CN113997196B - Connecting rod type fine adjustment mechanism - Google Patents

Abstract

The invention belongs to the technical field of polishing fine adjustment correction, and discloses a connecting rod type fine adjustment mechanism, which comprises: a sliding table capable of moving along the Y axis; the Y-axis driving device is used for driving the sliding table to move along a Y axis and comprises a first motor and a first connecting rod assembly which are sequentially connected from top to bottom along a Z axis, and the first motor drives the sliding table to move through the first connecting rod assembly; the sliding plate can move along the Z axis and is in sliding fit with the outer side of the sliding table; the Z-axis driving device is used for driving the sliding plate to move on the sliding table along the Z axis and comprises a second motor and a second connecting rod assembly which are sequentially connected along the Y axis, and the second motor drives the sliding plate to move through the second connecting rod assembly; in conclusion, the swing of the connecting rod assembly is utilized to drive the sliding structure connected with the connecting rod assembly to move, so that fine adjustment is realized on the corresponding Y axis and Z axis, and the device has the advantages of simple structure, reasonable assembly, low cost and high fine adjustment precision.

Description

Connecting rod type fine adjustment mechanism

Technical Field

The invention belongs to the technical field of polishing fine adjustment correction, and particularly relates to a connecting rod type fine adjustment mechanism.

Background

In the existing market, in order to improve the machining precision of a workpiece after the workpiece is machined, the surface of the workpiece is mostly required to be polished; particularly, when the polishing process is performed, corresponding polishing equipment is needed, and when the polishing equipment is used for actual polishing, a workpiece is mainly fixed on a clamp, and then polishing is completed through relative rotation between a polishing head and the workpiece. However, after the grinding equipment is used for grinding for a long time, a certain positioning deviation can be generated between the grinding head and the clamp, and if the deviation is not corrected, the grinding precision of the workpiece can be influenced.
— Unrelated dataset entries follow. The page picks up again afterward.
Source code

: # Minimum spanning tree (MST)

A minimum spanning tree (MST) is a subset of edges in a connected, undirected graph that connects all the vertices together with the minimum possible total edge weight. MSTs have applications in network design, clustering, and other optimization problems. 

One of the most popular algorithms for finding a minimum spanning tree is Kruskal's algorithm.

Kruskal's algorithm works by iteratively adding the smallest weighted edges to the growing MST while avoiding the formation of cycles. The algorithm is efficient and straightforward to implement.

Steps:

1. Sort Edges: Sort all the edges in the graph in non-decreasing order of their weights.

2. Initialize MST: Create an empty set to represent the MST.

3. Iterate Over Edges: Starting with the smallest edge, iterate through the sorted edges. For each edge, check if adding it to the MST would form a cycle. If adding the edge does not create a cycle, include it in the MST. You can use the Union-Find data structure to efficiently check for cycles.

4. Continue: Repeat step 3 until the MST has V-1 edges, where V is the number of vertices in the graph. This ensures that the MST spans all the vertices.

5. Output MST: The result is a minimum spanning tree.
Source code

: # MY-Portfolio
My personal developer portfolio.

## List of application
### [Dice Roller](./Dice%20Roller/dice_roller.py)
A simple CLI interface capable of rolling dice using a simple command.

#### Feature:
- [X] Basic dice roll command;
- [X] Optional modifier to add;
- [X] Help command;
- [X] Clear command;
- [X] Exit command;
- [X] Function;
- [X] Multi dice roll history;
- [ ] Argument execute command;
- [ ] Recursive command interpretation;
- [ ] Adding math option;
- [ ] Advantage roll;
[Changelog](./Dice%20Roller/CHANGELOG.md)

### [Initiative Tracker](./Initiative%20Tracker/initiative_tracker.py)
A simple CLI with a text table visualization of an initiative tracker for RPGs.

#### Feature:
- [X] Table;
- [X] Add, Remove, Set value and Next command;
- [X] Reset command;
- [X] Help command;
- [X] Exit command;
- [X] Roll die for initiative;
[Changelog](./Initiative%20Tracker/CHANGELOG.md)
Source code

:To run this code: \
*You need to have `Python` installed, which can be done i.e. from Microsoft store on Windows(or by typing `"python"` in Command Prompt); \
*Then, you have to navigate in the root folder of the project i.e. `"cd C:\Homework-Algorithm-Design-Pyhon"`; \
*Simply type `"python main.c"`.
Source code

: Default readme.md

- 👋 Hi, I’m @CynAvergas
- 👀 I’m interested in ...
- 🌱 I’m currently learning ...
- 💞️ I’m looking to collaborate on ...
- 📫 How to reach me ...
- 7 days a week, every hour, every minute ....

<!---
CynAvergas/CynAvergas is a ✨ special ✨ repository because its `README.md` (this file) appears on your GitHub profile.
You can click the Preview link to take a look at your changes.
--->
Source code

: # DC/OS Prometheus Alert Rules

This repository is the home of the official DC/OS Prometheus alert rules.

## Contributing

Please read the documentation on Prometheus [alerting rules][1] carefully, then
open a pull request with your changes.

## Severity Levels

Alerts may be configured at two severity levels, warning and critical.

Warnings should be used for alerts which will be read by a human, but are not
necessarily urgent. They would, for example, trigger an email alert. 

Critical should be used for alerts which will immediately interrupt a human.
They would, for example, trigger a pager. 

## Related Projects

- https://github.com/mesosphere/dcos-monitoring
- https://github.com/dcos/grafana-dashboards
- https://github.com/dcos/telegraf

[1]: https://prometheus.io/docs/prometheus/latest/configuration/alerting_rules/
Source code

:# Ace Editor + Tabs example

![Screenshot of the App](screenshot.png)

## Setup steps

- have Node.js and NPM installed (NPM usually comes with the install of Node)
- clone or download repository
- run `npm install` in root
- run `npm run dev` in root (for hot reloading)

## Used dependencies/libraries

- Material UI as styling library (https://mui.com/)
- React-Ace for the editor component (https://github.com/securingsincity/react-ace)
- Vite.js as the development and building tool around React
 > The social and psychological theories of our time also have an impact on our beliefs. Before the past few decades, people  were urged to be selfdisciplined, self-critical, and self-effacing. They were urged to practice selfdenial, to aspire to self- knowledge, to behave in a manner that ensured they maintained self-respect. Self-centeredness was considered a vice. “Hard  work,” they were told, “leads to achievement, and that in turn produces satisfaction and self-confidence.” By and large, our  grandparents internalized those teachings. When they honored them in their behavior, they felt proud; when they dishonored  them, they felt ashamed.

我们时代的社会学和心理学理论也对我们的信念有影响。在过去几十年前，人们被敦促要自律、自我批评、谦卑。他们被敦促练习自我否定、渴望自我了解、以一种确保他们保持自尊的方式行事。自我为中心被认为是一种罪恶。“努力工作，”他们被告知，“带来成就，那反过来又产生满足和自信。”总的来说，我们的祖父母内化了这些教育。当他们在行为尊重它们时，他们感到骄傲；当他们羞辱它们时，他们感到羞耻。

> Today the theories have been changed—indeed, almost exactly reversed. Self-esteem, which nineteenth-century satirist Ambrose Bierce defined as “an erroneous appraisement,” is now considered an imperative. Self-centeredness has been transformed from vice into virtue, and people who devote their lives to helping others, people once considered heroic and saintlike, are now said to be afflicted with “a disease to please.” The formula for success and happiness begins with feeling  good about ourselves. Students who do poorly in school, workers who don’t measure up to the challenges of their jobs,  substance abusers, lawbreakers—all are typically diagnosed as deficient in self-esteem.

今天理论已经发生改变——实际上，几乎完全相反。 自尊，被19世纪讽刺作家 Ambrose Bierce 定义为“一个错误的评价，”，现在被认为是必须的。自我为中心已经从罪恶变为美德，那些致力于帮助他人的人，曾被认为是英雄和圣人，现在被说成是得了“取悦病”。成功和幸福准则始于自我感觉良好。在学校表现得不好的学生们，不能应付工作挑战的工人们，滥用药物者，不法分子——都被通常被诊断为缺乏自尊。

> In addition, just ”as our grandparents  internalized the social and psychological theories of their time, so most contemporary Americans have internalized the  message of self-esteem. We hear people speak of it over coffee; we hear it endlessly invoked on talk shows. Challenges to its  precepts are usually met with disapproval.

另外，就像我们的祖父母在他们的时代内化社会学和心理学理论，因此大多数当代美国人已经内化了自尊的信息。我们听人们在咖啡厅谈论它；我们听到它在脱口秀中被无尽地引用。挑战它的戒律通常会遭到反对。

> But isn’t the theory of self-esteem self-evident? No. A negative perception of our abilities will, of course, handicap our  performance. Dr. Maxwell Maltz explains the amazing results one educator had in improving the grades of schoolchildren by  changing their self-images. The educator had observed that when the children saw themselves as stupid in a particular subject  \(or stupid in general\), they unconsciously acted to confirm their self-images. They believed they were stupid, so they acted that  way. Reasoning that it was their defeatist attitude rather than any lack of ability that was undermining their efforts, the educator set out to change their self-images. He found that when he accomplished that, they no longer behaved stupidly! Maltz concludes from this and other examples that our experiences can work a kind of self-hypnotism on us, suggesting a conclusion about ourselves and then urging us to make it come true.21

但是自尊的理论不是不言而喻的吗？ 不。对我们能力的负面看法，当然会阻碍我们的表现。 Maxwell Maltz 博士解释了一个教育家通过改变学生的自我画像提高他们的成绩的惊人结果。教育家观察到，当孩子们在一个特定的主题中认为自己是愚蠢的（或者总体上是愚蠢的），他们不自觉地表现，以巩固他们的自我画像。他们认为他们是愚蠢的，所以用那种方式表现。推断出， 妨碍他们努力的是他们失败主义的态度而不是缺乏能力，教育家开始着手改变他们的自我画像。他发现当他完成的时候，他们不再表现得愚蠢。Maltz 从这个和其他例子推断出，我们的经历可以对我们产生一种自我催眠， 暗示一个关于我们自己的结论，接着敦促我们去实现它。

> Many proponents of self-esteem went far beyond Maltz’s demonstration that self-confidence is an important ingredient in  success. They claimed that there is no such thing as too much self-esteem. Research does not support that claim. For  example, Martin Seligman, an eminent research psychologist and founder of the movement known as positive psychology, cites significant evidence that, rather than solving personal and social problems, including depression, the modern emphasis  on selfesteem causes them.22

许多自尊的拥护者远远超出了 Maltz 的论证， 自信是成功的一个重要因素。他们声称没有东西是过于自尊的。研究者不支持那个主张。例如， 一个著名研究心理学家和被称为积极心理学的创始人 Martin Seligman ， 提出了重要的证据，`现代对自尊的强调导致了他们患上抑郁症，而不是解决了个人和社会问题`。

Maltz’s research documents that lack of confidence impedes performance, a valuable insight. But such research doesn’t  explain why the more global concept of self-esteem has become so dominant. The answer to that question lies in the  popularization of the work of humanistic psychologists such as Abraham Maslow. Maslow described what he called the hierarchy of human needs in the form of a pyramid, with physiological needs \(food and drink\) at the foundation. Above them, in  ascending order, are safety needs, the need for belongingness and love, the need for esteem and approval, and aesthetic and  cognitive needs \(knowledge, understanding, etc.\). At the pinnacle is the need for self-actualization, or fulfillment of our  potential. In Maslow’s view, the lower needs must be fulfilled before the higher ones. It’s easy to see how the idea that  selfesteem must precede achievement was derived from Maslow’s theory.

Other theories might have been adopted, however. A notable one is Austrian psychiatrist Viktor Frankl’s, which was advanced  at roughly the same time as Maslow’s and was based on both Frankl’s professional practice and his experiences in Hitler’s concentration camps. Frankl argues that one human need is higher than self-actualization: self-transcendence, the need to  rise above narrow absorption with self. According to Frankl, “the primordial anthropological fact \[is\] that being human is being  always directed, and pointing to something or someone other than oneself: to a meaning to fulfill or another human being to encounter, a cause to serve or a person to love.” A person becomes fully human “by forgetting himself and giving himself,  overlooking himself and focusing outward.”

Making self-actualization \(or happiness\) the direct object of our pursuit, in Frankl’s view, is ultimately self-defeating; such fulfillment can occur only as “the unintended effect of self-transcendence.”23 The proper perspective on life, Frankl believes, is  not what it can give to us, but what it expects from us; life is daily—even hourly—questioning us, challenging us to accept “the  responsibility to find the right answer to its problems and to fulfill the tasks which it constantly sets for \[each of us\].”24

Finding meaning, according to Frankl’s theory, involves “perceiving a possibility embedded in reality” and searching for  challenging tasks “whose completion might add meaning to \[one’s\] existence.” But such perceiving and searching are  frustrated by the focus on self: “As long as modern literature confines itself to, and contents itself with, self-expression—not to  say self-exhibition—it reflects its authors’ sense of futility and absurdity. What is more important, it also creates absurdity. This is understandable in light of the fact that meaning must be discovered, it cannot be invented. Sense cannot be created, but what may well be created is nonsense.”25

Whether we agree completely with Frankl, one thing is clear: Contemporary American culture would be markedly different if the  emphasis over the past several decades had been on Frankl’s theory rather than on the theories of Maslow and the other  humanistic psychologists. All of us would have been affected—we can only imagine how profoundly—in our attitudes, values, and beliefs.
In the prior art, the adjustment of the deviation includes two ways, namely manual correction and automatic correction, wherein: the manual correction has the problems of troublesome operation and low correction accuracy, and the correction structure of the automatic correction is more complex, so that the cost of the whole polishing equipment is also improved.

Disclosure of Invention

In view of the above, the present invention is directed to a link type fine adjustment mechanism.

In order to achieve the purpose, the invention provides the following technical scheme:

a link-type fine adjustment mechanism, comprising:

a sliding table capable of moving along the Y axis;

the Y-axis driving device is used for driving the sliding table to move along a Y axis, the Y-axis driving device comprises a first motor and a first connecting rod assembly which are sequentially connected from top to bottom along a Z axis, and the first motor drives the sliding table to move through the first connecting rod assembly;

the sliding plate can move along the Z axis and is in sliding fit with the outer side of the sliding table;

the Z-axis driving device is used for driving the sliding plate to move on the sliding table along the Z axis, the Z-axis driving device comprises a second motor and a second connecting rod assembly which are sequentially connected along the Y axis, and the second motor drives the sliding plate to move through the second connecting rod assembly.

Preferably, the first link assembly includes:

the first Y-axis connecting rod is driven to rotate by the first motor;

and the second Y-axis connecting rod is rotatably connected between the first Y-axis connecting rod and the sliding table.

Preferably, the sliding table is of a U-shaped structure and comprises a bottom plate and two side plates.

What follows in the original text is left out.